But beyond supplies, staff and volunteers from the Salvation Army also delivered counseling, support, and, quite often, a literal shoulder to cry on.
“People were trying to clean up, and they were crying,” said Linda-Jo. “It was sad, it was hard, it was moving. People just appreciated the fact that we thought about them, and it was really neighbor helping neighbor; it was people from Cape Cod sending tractor-trailer loads of supplies to the area and a Christian school taking a trip here and saying, ‘can we help you?’”
Tom has similar memories, and summed them up by saying that perhaps the most precious commodity the Salvation Army brought to victims was hope, and that’s something that’s supplied to all those who come through the door — literally or figuratively — with their own disaster.

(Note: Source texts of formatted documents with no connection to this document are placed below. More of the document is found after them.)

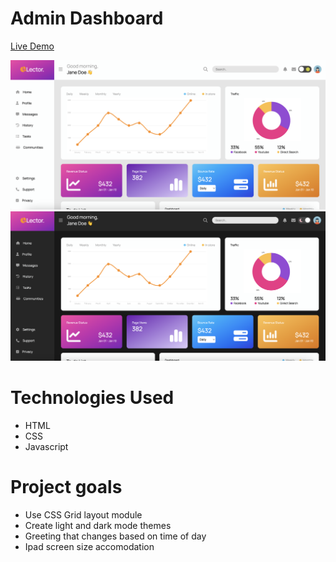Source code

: # Admin Dashboard 

[Live Demo](https://erinsophie.github.io/admin-dashboard/)

![Admin Dashboard](images/lightmode.png)
![Admin Dashboard](images/darkmode.png)

# Technologies Used 

- HTML
- CSS
- Javascript

# Project goals

- Use CSS Grid layout module
- Create light and dark mode themes
- Greeting that changes based on time of day 
- Ipad screen size accomodation 

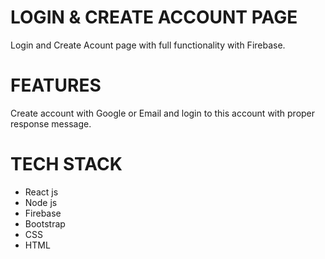 # LOGIN & CREATE ACCOUNT PAGE
Login and Create Acount page with full functionality with Firebase.

# FEATURES
Create account with Google or Email and login to this account with proper response message.

# TECH STACK
- React js
- Node js
- Firebase
- Bootstrap
- CSS
- HTML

For providing that hope, in whatever form it takes, the majors, and all those who work with them, are certainly Difference Makers.

— George O’Brien

Bob Schwarz

Executive Vice President, Peter Pan Bus Lines
The walls and credenza in Bob Schwarz’s office are cluttered with mementos and awards from a more-than-40-year career in business and community service — and together, they tell a compelling story.
While many of the items are individual in nature, most involve the company, Peter Pan Bus Lines, for which he has worked for more than 25 years. And that’s appropriate, because most times it’s hard to separate one from the other. And more than a few items involve occupants of the White House, or occupants in the making.

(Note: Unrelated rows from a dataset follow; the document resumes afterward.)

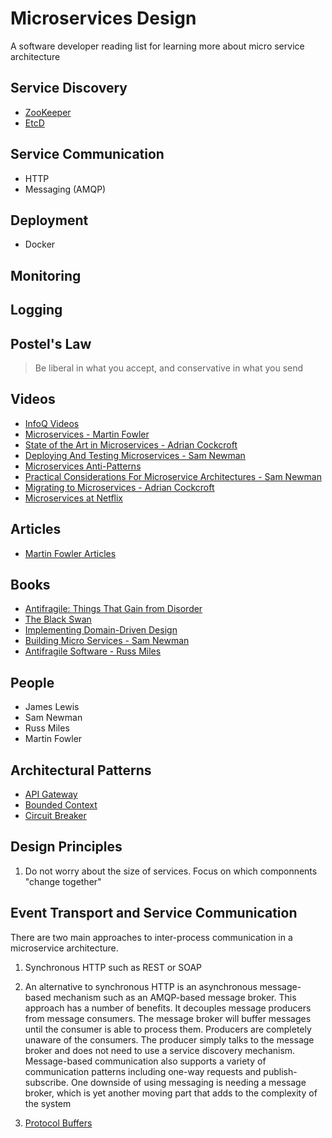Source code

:# Microservices Design

A software developer reading list for learning more about micro service architecture

## Service Discovery

+ [ZooKeeper](http://zookeeper.apache.org)
+ [EtcD](https://github.com/coreos/etcd)

## Service Communication

+ HTTP
+ Messaging (AMQP)

## Deployment

+ Docker

## Monitoring

## Logging

## Postel's Law

> Be liberal in what you accept, and conservative in what you send

## Videos

* [InfoQ Videos](http://www.infoq.com/microservices/presentations)
* [Microservices - Martin Fowler](https://www.youtube.com/watch?v=wgdBVIX9ifA)
* [State of the Art in Microservices - Adrian Cockcroft](https://www.youtube.com/watch?v=nMTaS07i3jk)
* [Deploying And Testing Microservices - Sam Newman](https://www.youtube.com/watch?v=FotoHYyY8Bo)
* [Microservices Anti-Patterns](https://www.youtube.com/watch?v=I56HzTKvZKc)
* [Practical Considerations For Microservice Architectures - Sam Newman](https://www.youtube.com/watch?v=5NOaUK74Jt4)
* [Migrating to Microservices - Adrian Cockcroft](http://www.infoq.com/presentations/migration-cloud-native)
* [Microservices at Netflix](https://www.youtube.com/watch?v=LEcdWVfbHvc)

## Articles

+ [Martin Fowler Articles](http://martinfowler.com/articles/microservices.html)

## Books

* [Antifragile: Things That Gain from Disorder](http://www.amazon.com/gp/product/0812979680)
* [The Black Swan](http://www.amazon.com/The-Black-Swan-Improbable-Robustness/dp/081297381X)
* [Implementing Domain-Driven Design](http://www.amazon.co.uk/Implementing-Domain-Driven-Design-Vaughn-Vernon/dp/0321834577)
* [Building Micro Services - Sam Newman](http://www.amazon.co.uk/Building-Microservices-Sam-Newman/dp/1491950358)
* [Antifragile Software - Russ Miles](https://leanpub.com/antifragilesoftware)

## People

* James Lewis
* Sam Newman
* Russ Miles
* Martin Fowler

## Architectural Patterns

* [API Gateway](http://microservices.io/patterns/apigateway.html)
* [Bounded Context](http://martinfowler.com/bliki/BoundedContext.html)
* [Circuit Breaker](http://martinfowler.com/bliki/CircuitBreaker.html)

## Design Principles

1. Do not worry about the size of services. Focus on which componnents "change together"

## Event Transport  and Service Communication

There are two main approaches to inter-process communication in a microservice architecture.

1. Synchronous HTTP such as REST or SOAP

2. An alternative to synchronous HTTP is an asynchronous message-based mechanism such as an AMQP-based message broker. This approach has a number of benefits. It decouples message producers from message consumers. The message broker will buffer messages until the consumer is able to process them. Producers are completely unaware of the consumers. The producer simply talks to the message broker and does not need to use a service discovery mechanism. Message-based communication also supports a variety of communication patterns including one-way requests and publish-subscribe. One downside of using messaging is needing a message broker, which is yet another moving part that adds to the complexity of the system

3. [Protocol Buffers](https://github.com/google/protobuf/)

First, there’s the picture from Bill Clinton’s first inaugural parade. It shows, crossing in front of the reviewing stand, the Peter Pan bus that Clinton and key members of his election team took on the first 1,000 miles of his post-convention campaign in 1992. Schwarz was one of the company’s employees who made the trip down. Meanwhile, there are a few framed, handwritten notes to Schwarz from George H.W. Bush, dating to his days as ambassador to the United Nations in the early ’70s, when the two had become acquainted. He signed them using the nickname many knew him by: ‘Augy.’
But perhaps his most treasured item is the national Community Champion Award that he received from the U.S. Interagency Council on Homelessness in 2008, for which he made another trip to Washington. And there’s a story behind this one that he likes to tell.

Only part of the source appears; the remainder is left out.